— Assigned task —
Copy nothing but the text: repeat each entry exactly and drop the images.

+ + + + + + +

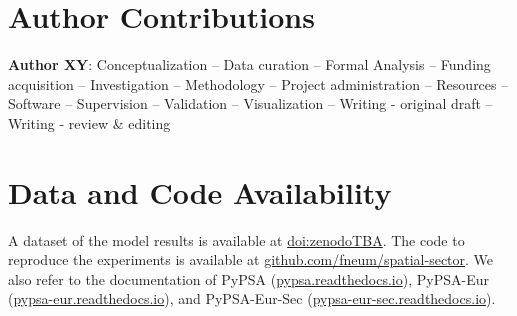 \documentclass[11pt,1p]{elsarticle}
\begin{document}
\section*{Author Contributions}


\textbf{Author XY}:
Conceptualization --
Data curation --
Formal Analysis --
Funding acquisition --
Investigation --
Methodology --
Project administration --
Resources --
Software --
Supervision --
Validation --
Visualization --
Writing - original draft --
Writing - review \& editing


\section*{Data and Code Availability}

A dataset of the model results is available at \href{zenodoTBA}{doi:zenodoTBA}.
The code to reproduce the experiments is available at \href{https://github.com/fneum/spatial-sector}{github.com/fneum/spatial-sector}.
We also refer to the documentation of PyPSA (\href{https://pypsa.readthedocs.io}{pypsa.readthedocs.io}),
PyPSA-Eur (\href{https://pypsa-eur.readthedocs.io}{pypsa-eur.readthedocs.io}), and
PyPSA-Eur-Sec (\href{https://pypsa-eur-sec.readthedocs.io}{pypsa-eur-sec.readthedocs.io}).

\renewcommand{\ttdefault}{\sfdefault}
%



\newpage

\makeatletter
\renewcommand \thesection{S\@arabic\c@section}
\renewcommand\thetable{S\@arabic\c@table}
\renewcommand \thefigure{S\@arabic\c@figure}
\makeatother

\renewcommand{\citenumfont}[1]{S#1}

\setcounter{equation}{0}
\setcounter{figure}{0}
\setcounter{table}{0}
\setcounter{section}{0}



\renewcommand{\ttdefault}{\sfdefault}
\end{document}
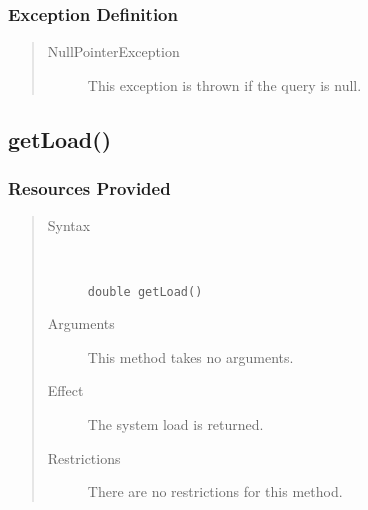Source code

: \subsubsection{Exception Definition}

\begin{quote}
	\begin{description}
		\item[NullPointerException] This exception is thrown if the query is null.
	\end{description} 
\end{quote}

\subsection{getLoad()}

\subsubsection{Resources Provided}

\begin{quote}
	\begin{description}
		\item[Syntax] \ 
		\begin{verbatim}
double getLoad() 
		\end{verbatim}
		\item[Arguments] This method takes no arguments.
		\item[Effect] The system load is returned. 
		\item[Restrictions] There are no restrictions for this method.
	\end{description} 
\end{quote}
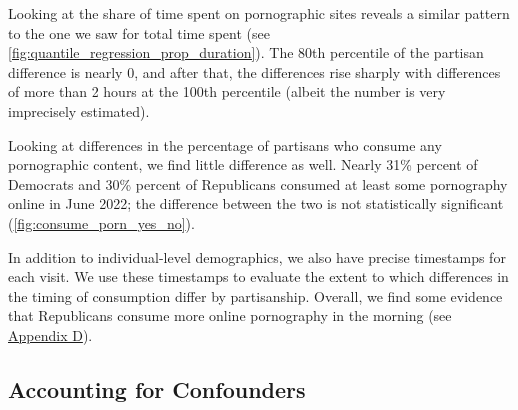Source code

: \documentclass[12pt,twoside]{article}
\begin{document}
Looking at the share of time spent on pornographic sites reveals a similar pattern to the one we saw for total time spent (see \cref{fig:quantile_regression_prop_duration}). The 80th percentile of the partisan difference is nearly 0, and after that, the differences rise sharply with differences of more than 2 hours at the 100th percentile (albeit the number is very imprecisely estimated).

Looking at differences in the percentage of partisans who consume any pornographic content, we find little difference as well. Nearly 31\% percent of Democrats and 30\% percent of Republicans consumed at least some pornography online in June 2022; the difference between the two is not statistically significant (\cref{fig:consume_porn_yes_no}). 

In addition to individual-level demographics, we also have precise timestamps for each visit. We use these timestamps to evaluate the extent to which differences in the timing of consumption differ by partisanship. Overall, we find some evidence that Republicans consume more online pornography in the morning (see \hyperref[sm:smD]{Appendix D}).

\subsection{Accounting for Confounders}
\end{document}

+ + + + + + +

— Result of the exercise —
 \documentclass[11pt,1p]{elsarticle}
\begin{document}
\section*{Author Contributions}


\textbf{Author XY}:
Conceptualization --
Data curation --
Formal Analysis --
Funding acquisition --
Investigation --
Methodology --
Project administration --
Resources --
Software --
Supervision --
Validation --
Visualization --
Writing - original draft --
Writing - review \& editing


\section*{Data and Code Availability}

A dataset of the model results is available at \href{zenodoTBA}{doi:zenodoTBA}.
The code to reproduce the experiments is available at \href{https://github.com/fneum/spatial-sector}{github.com/fneum/spatial-sector}.
We also refer to the documentation of PyPSA (\href{https://pypsa.readthedocs.io}{pypsa.readthedocs.io}),
PyPSA-Eur (\href{https://pypsa-eur.readthedocs.io}{pypsa-eur.readthedocs.io}), and
PyPSA-Eur-Sec (\href{https://pypsa-eur-sec.readthedocs.io}{pypsa-eur-sec.readthedocs.io}).

\renewcommand{\ttdefault}{\sfdefault}
%



\newpage

\makeatletter
\renewcommand \thesection{S\@arabic\c@section}
\renewcommand\thetable{S\@arabic\c@table}
\renewcommand \thefigure{S\@arabic\c@figure}
\makeatother

\renewcommand{\citenumfont}[1]{S#1}

\setcounter{equation}{0}
\setcounter{figure}{0}
\setcounter{table}{0}
\setcounter{section}{0}



\renewcommand{\ttdefault}{\sfdefault}
\end{document}
Source code

: \subsubsection{Exception Definition}

\begin{quote}
	\begin{description}
		\item[NullPointerException] This exception is thrown if the query is null.
	\end{description} 
\end{quote}

\subsection{getLoad()}

\subsubsection{Resources Provided}

\begin{quote}
	\begin{description}
		\item[Syntax] \ 
		\begin{verbatim}
double getLoad() 
		\end{verbatim}
		\item[Arguments] This method takes no arguments.
		\item[Effect] The system load is returned. 
		\item[Restrictions] There are no restrictions for this method.
	\end{description} 
\end{quote}
Source code

: \documentclass[12pt,twoside]{article}
\begin{document}
Looking at the share of time spent on pornographic sites reveals a similar pattern to the one we saw for total time spent (see \cref{fig:quantile_regression_prop_duration}). The 80th percentile of the partisan difference is nearly 0, and after that, the differences rise sharply with differences of more than 2 hours at the 100th percentile (albeit the number is very imprecisely estimated).

Looking at differences in the percentage of partisans who consume any pornographic content, we find little difference as well. Nearly 31\% percent of Democrats and 30\% percent of Republicans consumed at least some pornography online in June 2022; the difference between the two is not statistically significant (\cref{fig:consume_porn_yes_no}). 

In addition to individual-level demographics, we also have precise timestamps for each visit. We use these timestamps to evaluate the extent to which differences in the timing of consumption differ by partisanship. Overall, we find some evidence that Republicans consume more online pornography in the morning (see \hyperref[sm:smD]{Appendix D}).

\subsection{Accounting for Confounders}
\end{document}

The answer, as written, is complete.